* [Exercise] What do the lines say, reproduced word for word, from the first of the entries below through the line bearing "Pour faciliter l'inscription"?
------------------------------
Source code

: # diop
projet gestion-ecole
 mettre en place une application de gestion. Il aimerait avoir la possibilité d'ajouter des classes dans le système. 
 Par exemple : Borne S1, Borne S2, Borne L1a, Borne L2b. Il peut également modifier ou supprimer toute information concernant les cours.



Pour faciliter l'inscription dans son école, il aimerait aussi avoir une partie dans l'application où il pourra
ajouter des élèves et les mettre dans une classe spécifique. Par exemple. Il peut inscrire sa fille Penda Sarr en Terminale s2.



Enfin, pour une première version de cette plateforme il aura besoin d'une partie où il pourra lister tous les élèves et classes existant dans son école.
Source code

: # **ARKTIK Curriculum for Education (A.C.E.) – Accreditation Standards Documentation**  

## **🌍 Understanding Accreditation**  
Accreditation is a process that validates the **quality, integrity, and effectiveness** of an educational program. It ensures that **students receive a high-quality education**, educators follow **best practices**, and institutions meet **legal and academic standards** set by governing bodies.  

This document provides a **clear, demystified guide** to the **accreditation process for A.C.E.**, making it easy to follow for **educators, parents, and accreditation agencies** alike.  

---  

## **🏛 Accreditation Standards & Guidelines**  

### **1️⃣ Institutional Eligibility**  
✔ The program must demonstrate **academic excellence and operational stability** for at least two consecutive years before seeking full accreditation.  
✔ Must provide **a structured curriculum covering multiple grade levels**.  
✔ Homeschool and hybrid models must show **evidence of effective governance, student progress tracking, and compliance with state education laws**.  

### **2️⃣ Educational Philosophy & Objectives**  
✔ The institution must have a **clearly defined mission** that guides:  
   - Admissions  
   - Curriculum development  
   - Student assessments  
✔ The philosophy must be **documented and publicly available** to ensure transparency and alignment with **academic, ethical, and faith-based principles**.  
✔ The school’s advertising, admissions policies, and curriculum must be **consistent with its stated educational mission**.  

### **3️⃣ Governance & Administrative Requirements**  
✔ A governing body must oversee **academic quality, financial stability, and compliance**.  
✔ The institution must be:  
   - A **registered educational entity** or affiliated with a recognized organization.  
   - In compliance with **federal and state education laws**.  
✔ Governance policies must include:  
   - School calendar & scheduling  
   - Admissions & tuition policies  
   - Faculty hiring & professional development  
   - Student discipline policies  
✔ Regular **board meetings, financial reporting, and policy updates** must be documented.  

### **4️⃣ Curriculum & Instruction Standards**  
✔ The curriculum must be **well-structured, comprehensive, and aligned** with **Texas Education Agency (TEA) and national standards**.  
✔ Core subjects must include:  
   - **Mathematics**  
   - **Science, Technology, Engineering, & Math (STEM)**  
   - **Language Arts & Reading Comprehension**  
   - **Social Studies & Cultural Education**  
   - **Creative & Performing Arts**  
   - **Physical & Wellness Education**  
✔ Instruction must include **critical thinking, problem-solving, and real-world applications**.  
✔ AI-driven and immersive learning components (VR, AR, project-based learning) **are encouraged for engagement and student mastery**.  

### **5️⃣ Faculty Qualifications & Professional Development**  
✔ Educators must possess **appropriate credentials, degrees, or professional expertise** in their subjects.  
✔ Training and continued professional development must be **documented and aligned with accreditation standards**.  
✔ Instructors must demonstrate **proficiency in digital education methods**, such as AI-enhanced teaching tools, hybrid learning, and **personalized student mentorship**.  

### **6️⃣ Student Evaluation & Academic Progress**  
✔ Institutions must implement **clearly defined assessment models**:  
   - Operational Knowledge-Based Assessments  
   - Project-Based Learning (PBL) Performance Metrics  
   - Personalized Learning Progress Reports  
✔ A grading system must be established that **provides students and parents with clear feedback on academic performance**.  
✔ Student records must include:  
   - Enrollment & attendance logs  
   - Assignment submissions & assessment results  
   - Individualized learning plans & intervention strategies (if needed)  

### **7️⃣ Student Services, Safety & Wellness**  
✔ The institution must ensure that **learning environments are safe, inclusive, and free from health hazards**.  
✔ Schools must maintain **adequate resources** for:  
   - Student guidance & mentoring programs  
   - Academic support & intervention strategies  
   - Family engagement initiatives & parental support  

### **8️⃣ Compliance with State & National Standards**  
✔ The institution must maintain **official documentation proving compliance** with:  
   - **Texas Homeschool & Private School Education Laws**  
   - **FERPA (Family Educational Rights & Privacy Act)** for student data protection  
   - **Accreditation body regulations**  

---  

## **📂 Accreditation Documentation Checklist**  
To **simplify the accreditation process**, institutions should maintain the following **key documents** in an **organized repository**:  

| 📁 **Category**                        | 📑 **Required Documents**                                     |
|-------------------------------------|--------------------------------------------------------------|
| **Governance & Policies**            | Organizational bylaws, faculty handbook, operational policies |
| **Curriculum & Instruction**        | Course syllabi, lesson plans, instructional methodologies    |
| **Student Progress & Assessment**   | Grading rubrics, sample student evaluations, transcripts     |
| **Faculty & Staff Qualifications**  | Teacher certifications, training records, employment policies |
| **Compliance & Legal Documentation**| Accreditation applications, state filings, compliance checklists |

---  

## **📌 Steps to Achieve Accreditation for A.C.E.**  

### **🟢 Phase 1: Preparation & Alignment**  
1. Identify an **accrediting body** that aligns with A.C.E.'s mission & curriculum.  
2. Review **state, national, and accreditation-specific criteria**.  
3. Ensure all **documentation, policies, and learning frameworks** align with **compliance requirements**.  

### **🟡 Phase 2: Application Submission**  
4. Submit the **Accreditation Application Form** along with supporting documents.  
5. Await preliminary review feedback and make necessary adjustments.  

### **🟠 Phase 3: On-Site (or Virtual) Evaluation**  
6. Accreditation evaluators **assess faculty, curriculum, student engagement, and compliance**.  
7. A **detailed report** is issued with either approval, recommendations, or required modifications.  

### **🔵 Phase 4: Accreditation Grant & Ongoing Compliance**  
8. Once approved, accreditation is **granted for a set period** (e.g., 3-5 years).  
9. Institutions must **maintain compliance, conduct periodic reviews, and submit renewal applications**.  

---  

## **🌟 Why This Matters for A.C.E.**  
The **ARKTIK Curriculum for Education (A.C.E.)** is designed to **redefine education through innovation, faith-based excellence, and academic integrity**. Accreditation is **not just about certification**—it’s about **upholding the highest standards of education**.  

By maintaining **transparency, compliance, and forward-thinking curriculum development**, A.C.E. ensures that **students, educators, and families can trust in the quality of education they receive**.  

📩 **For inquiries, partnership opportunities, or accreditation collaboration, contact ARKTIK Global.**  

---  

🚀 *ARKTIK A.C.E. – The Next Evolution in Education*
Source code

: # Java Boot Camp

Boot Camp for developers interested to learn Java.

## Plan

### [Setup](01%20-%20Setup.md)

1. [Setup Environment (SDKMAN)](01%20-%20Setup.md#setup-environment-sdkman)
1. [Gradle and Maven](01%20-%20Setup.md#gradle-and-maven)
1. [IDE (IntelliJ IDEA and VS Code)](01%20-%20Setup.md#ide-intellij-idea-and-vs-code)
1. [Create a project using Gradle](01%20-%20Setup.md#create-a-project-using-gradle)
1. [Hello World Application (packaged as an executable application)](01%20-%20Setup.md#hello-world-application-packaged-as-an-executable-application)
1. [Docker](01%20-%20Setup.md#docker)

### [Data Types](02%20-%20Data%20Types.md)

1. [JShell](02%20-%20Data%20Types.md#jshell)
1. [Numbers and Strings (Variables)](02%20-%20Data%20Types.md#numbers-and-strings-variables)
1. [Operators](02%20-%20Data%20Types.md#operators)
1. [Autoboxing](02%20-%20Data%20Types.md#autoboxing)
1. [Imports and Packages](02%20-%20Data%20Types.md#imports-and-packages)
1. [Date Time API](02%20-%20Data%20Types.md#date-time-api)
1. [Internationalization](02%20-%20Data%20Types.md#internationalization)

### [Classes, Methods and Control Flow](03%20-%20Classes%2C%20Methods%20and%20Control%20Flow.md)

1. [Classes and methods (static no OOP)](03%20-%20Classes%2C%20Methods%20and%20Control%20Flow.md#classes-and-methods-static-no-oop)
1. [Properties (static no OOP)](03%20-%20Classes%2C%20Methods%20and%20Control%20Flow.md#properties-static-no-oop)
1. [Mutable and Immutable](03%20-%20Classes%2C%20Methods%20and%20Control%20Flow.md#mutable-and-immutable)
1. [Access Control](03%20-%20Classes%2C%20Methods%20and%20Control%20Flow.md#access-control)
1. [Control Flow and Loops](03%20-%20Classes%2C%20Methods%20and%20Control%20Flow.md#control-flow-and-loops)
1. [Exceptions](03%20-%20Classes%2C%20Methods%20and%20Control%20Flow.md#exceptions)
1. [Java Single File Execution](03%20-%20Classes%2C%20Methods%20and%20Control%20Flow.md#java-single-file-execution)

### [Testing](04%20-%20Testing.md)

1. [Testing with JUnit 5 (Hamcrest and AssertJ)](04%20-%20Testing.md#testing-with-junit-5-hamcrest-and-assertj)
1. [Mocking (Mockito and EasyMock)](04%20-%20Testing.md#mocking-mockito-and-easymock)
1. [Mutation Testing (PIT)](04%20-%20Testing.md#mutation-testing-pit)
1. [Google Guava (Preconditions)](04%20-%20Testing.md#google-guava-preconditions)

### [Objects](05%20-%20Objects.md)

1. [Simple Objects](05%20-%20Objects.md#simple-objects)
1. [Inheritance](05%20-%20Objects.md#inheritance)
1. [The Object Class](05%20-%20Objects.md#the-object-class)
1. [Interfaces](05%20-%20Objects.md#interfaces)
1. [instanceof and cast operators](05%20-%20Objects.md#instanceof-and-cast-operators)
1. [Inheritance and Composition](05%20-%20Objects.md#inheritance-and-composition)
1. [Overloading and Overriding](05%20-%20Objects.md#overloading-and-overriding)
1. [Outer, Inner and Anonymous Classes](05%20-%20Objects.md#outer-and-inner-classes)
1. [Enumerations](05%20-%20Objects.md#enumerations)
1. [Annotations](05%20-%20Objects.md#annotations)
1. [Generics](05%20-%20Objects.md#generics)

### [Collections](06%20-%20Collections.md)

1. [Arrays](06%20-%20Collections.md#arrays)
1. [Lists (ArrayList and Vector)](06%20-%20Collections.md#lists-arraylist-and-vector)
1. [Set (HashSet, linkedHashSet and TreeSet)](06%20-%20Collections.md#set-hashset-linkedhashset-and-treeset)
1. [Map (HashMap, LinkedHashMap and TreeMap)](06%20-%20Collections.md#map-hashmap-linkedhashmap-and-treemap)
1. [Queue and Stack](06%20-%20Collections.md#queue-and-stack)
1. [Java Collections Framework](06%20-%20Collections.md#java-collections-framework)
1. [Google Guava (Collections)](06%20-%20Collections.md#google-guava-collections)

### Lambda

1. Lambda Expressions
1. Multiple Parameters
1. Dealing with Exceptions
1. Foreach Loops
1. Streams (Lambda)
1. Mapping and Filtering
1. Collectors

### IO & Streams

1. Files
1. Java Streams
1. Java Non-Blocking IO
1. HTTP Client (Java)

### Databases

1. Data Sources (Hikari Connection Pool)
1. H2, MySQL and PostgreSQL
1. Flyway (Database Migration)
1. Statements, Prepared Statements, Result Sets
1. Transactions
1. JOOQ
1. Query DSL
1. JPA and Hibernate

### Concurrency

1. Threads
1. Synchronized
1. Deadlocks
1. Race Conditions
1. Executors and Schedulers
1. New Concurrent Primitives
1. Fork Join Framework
------------------------------
* [Output below]
Source code

: # diop
projet gestion-ecole
 mettre en place une application de gestion. Il aimerait avoir la possibilité d'ajouter des classes dans le système. 
 Par exemple : Borne S1, Borne S2, Borne L1a, Borne L2b. Il peut également modifier ou supprimer toute information concernant les cours.



Pour faciliter l'inscription dans son école, il aimerait aussi avoir une partie dans l'application où il pourra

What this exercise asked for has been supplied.